Chanel’s Rise & STALL: Defects, Difficulties & Deflection (formerly the 19 tote saga thread)

So what's on everyone's Chanel wish list? :biggrin:

In all seriousness. Are we still going to buy bags?

I’ll still be buying too, still on the hunt for a beige clair jumbo CF and have not had any problems with my reissue, boy or medium CF, all purchased from the boutique in the last two years.

Am considering the C19 too after seeing how indestructible it is. Half wondering if it’s bulletproof
 
Im pretty sure that there are other bags that are bonded leather too. Looking at the onslaught of small shiny bags and I'm suspicious of these newer things. I am interested in buying if I know what Im getting.
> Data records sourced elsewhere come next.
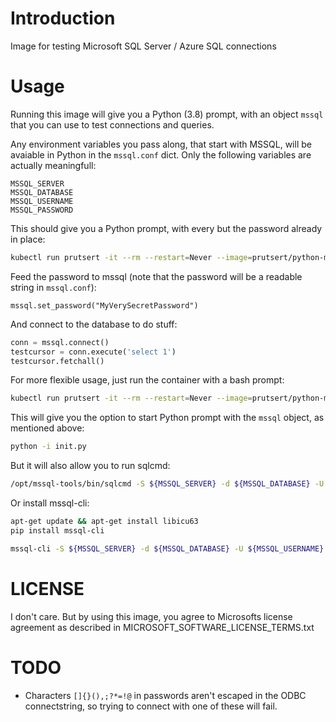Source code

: # Introduction

Image for testing Microsoft SQL Server / Azure SQL connections


# Usage

Running this image will give you a Python (3.8) prompt, with an object `mssql` that you can use to test connections and queries.

Any environment variables you pass along, that start with MSSQL, will be avaiable in Python in the `mssql.conf` dict. Only the following variables are actually meaningfull:

```
MSSQL_SERVER
MSSQL_DATABASE
MSSQL_USERNAME
MSSQL_PASSWORD
```

This should give you a Python prompt, with every but the password already in place:
```bash
kubectl run prutsert -it --rm --restart=Never --image=prutsert/python-mssql --env=MSSQL_SERVER=myserver --env=MSSQL_DATABASE=MyDb  --env=MSSQL_USERNAME=justme
```

Feed the password to mssql (note that the password will be a readable string in `mssql.conf`):
```
mssql.set_password("MyVerySecretPassword")
```

And connect to the database to do stuff:
```python
conn = mssql.connect()
testcursor = conn.execute('select 1')
testcursor.fetchall()
```

For more flexible usage, just run the container with a bash prompt:
```bash
kubectl run prutsert -it --rm --restart=Never --image=prutsert/python-mssql --env=MSSQL_SERVER=myserver --env=MSSQL_DATABASE=MyDb  --env=MSSQL_USERNAME=justme -- /bin/bash
```

This will give you the option to start Python prompt with the `mssql` object, as mentioned above:
```bash
python -i init.py
```

But it will also allow you to run sqlcmd:
```bash
/opt/mssql-tools/bin/sqlcmd -S ${MSSQL_SERVER} -d ${MSSQL_DATABASE} -U ${MSSQL_USERNAME}
```

Or install mssql-cli:
```bash
apt-get update && apt-get install libicu63
pip install mssql-cli

mssql-cli -S ${MSSQL_SERVER} -d ${MSSQL_DATABASE} -U ${MSSQL_USERNAME}
```

# LICENSE

I don't care. But by using this image, you agree to Microsofts license agreement as described in MICROSOFT_SOFTWARE_LICENSE_TERMS.txt


# TODO

- Characters `[]{}(),;?*=!@` in passwords aren't escaped in the ODBC connectstring, so trying to connect with one of these will fail.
Trust in a brand is important, feeling like they will stand behind their products and they are honest about what is being sold. But if you ask the brand "what is this item made of" and they won't tell you, how do we respond? Is it ok if you wear a bag two or three times and it peels and you can't resell it because its damaged?
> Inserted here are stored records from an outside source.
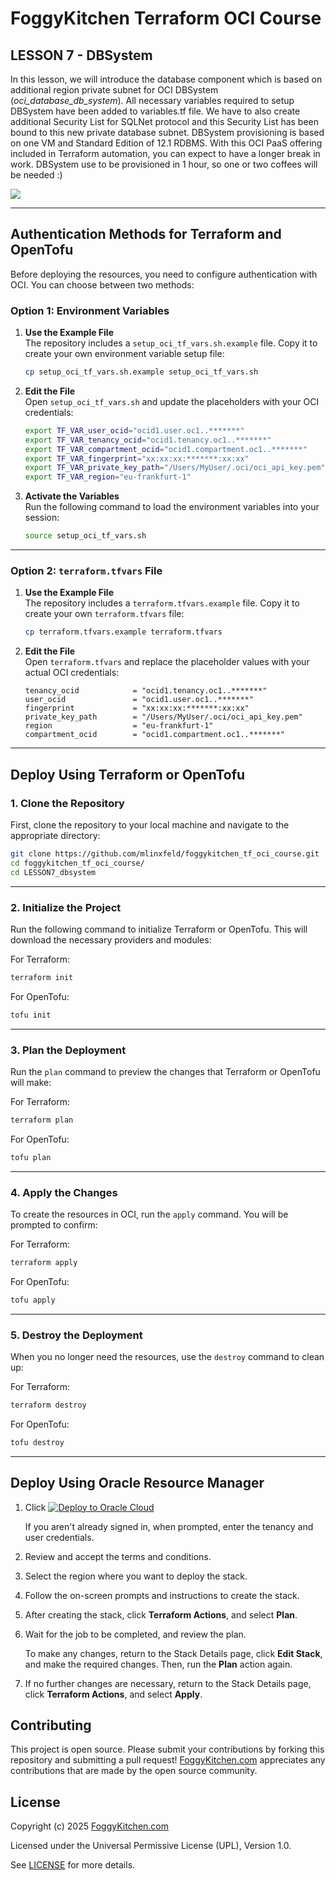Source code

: # FoggyKitchen Terraform OCI Course

## LESSON 7 - DBSystem

In this lesson, we will introduce the database component which is based on additional region private subnet for OCI DBSystem (*oci_database_db_system*). All necessary variables required to setup DBSystem have been added to variables.tf file. We have to also create additional Security List for SQLNet protocol and this Security List has been bound to this new private database subnet. DBSystem provisioning is based on one VM and Standard Edition of 12.1 RDBMS. With this OCI PaaS offering included in Terraform automation, you can expect to have a longer break in work. DBSystem use to be provisioned in 1 hour, so one or two coffees will be needed :)

![](LESSON7_dbsystem.jpg)

---

## Authentication Methods for Terraform and OpenTofu

Before deploying the resources, you need to configure authentication with OCI. You can choose between two methods:

### **Option 1: Environment Variables**

1. **Use the Example File**  
   The repository includes a `setup_oci_tf_vars.sh.example` file. Copy it to create your own environment variable setup file:

   ```bash
   cp setup_oci_tf_vars.sh.example setup_oci_tf_vars.sh
   ```

2. **Edit the File**  
   Open `setup_oci_tf_vars.sh` and update the placeholders with your OCI credentials:

   ```bash
   export TF_VAR_user_ocid="ocid1.user.oc1..*******"
   export TF_VAR_tenancy_ocid="ocid1.tenancy.oc1..*******"
   export TF_VAR_compartment_ocid="ocid1.compartment.oc1..*******"
   export TF_VAR_fingerprint="xx:xx:xx:*******:xx:xx"
   export TF_VAR_private_key_path="/Users/MyUser/.oci/oci_api_key.pem"
   export TF_VAR_region="eu-frankfurt-1"
   ```

3. **Activate the Variables**  
   Run the following command to load the environment variables into your session:

   ```bash
   source setup_oci_tf_vars.sh
   ```

---

### **Option 2: `terraform.tfvars` File**

1. **Use the Example File**  
   The repository includes a `terraform.tfvars.example` file. Copy it to create your own `terraform.tfvars` file:

   ```bash
   cp terraform.tfvars.example terraform.tfvars
   ```

2. **Edit the File**  
   Open `terraform.tfvars` and replace the placeholder values with your actual OCI credentials:

   ```hcl
   tenancy_ocid            = "ocid1.tenancy.oc1..*******"
   user_ocid               = "ocid1.user.oc1..*******"
   fingerprint             = "xx:xx:xx:*******:xx:xx"
   private_key_path        = "/Users/MyUser/.oci/oci_api_key.pem"
   region                  = "eu-frankfurt-1"
   compartment_ocid        = "ocid1.compartment.oc1..*******"
   ```

---

## Deploy Using Terraform or OpenTofu

### **1. Clone the Repository**

First, clone the repository to your local machine and navigate to the appropriate directory:

```bash
git clone https://github.com/mlinxfeld/foggykitchen_tf_oci_course.git
cd foggykitchen_tf_oci_course/
cd LESSON7_dbsystem
```

---

### **2. Initialize the Project**

Run the following command to initialize Terraform or OpenTofu. This will download the necessary providers and modules:

For Terraform:
```bash
terraform init
```

For OpenTofu:
```bash
tofu init
```

---

### **3. Plan the Deployment**

Run the `plan` command to preview the changes that Terraform or OpenTofu will make:

For Terraform:
```bash
terraform plan
```

For OpenTofu:
```bash
tofu plan
```

---

### **4. Apply the Changes**

To create the resources in OCI, run the `apply` command. You will be prompted to confirm:

For Terraform:
```bash
terraform apply
```

For OpenTofu:
```bash
tofu apply
```

---

### **5. Destroy the Deployment**

When you no longer need the resources, use the `destroy` command to clean up:

For Terraform:
```bash
terraform destroy
```

For OpenTofu:
```bash
tofu destroy
```

---

## Deploy Using Oracle Resource Manager

1. Click [![Deploy to Oracle Cloud](https://oci-resourcemanager-plugin.plugins.oci.oraclecloud.com/latest/deploy-to-oracle-cloud.svg)](https://cloud.oracle.com/resourcemanager/stacks/create?region=home&zipUrl=https://github.com/mlinxfeld/foggykitchen_tf_oci_course/releases/latest/download/LESSON7_dbsystem.zip)

    If you aren't already signed in, when prompted, enter the tenancy and user credentials.

2. Review and accept the terms and conditions.

3. Select the region where you want to deploy the stack.

4. Follow the on-screen prompts and instructions to create the stack.

5. After creating the stack, click **Terraform Actions**, and select **Plan**.

6. Wait for the job to be completed, and review the plan.

    To make any changes, return to the Stack Details page, click **Edit Stack**, and make the required changes. Then, run the **Plan** action again.

7. If no further changes are necessary, return to the Stack Details page, click **Terraform Actions**, and select **Apply**.

## Contributing
This project is open source. Please submit your contributions by forking this repository and submitting a pull request! [FoggyKitchen.com](https://foggykitchen.com/) appreciates any contributions that are made by the open source community.

## License
Copyright (c) 2025 [FoggyKitchen.com](https://foggykitchen.com/)

Licensed under the Universal Permissive License (UPL), Version 1.0.

See [LICENSE](LICENSE) for more details.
In no way am I a designer, but its not hard to look at the 22 bag design and know that it should have had a reinforced casing where the chain slides as well as grommets. There could not have been a thorough test drive of the 19 or 22 bag. No, these bags are not meant to be well used or abused, but I would expect light wear and tear is factored into any wear testing.

One of my friends who is watching this thread messaged me and said she would be furious if she went to the grocery store and bought a cut of meat labeled steak, but after buying it discovered it was something completely different disguised as steak. True enough.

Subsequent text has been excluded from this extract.